A secure and standardised IaaS for the first version of the HEAP Information Commons has been developed, which enables the test of storing and sharing heterogeneous data from the cohorts. The HEAP software platform provides a flexible framework for deep learning, which is a great advantage of the system that will be demonstrated in the coming phases of the project. HEAP software platform (Hopsworks) makes the implementation of machine learning easy, which can be very attractive to other projects in EHEN once the application of ML to the analysis of heterogeneous data sources is demonstrated.

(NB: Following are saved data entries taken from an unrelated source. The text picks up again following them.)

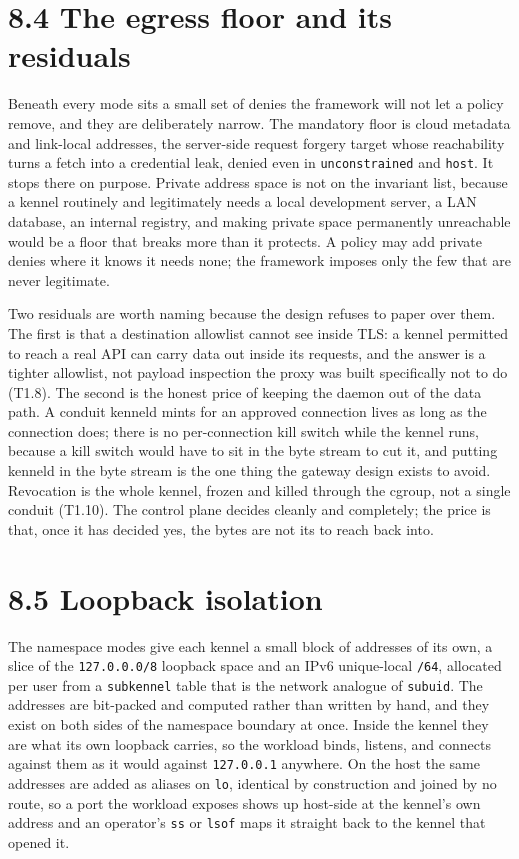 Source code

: \hypertarget{the-egress-floor-and-its-residuals}{%
\section{8.4 The egress floor and its
residuals}\label{the-egress-floor-and-its-residuals}}

Beneath every mode sits a small set of denies the framework will not let
a policy remove, and they are deliberately narrow. The mandatory floor
is cloud metadata and link-local addresses, the server-side request
forgery target whose reachability turns a fetch into a credential leak,
denied even in \texttt{unconstrained} and \texttt{host}. It stops there
on purpose. Private address space is not on the invariant list, because
a kennel routinely and legitimately needs a local development server, a
LAN database, an internal registry, and making private space permanently
unreachable would be a floor that breaks more than it protects. A policy
may add private denies where it knows it needs none; the framework
imposes only the few that are never legitimate.

Two residuals are worth naming because the design refuses to paper over
them. The first is that a destination allowlist cannot see inside TLS: a
kennel permitted to reach a real API can carry data out inside its
requests, and the answer is a tighter allowlist, not payload inspection
the proxy was built specifically not to do (T1.8). The second is the
honest price of keeping the daemon out of the data path. A conduit
kenneld mints for an approved connection lives as long as the connection
does; there is no per-connection kill switch while the kennel runs,
because a kill switch would have to sit in the byte stream to cut it,
and putting kenneld in the byte stream is the one thing the gateway
design exists to avoid. Revocation is the whole kennel, frozen and
killed through the cgroup, not a single conduit (T1.10). The control
plane decides cleanly and completely; the price is that, once it has
decided yes, the bytes are not its to reach back into.

\hypertarget{loopback-isolation}{%
\section{8.5 Loopback isolation}\label{loopback-isolation}}

The namespace modes give each kennel a small block of addresses of its
own, a slice of the \texttt{127.0.0.0/8} loopback space and an IPv6
unique-local \texttt{/64}, allocated per user from a \texttt{subkennel}
table that is the network analogue of \texttt{subuid}. The addresses are
bit-packed and computed rather than written by hand, and they exist on
both sides of the namespace boundary at once. Inside the kennel they are
what its own loopback carries, so the workload binds, listens, and
connects against them as it would against \texttt{127.0.0.1} anywhere.
On the host the same addresses are added as aliases on \texttt{lo},
identical by construction and joined by no route, so a port the workload
exposes shows up host-side at the kennel's own address and an operator's
\texttt{ss} or \texttt{lsof} maps it straight back to the kennel that
opened it.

In summary, progress of the HEAP software platform integrated with the Information Commons (IaaS) anticipates the possibility of implementing HEAP instances in various infrastructures and integrating and managing sensitive data in a secure way. At the same time, the generic concept applied to this platform allows creating new analysis pipelines and reusing analysis tools created by other researchers, institutions, and projects.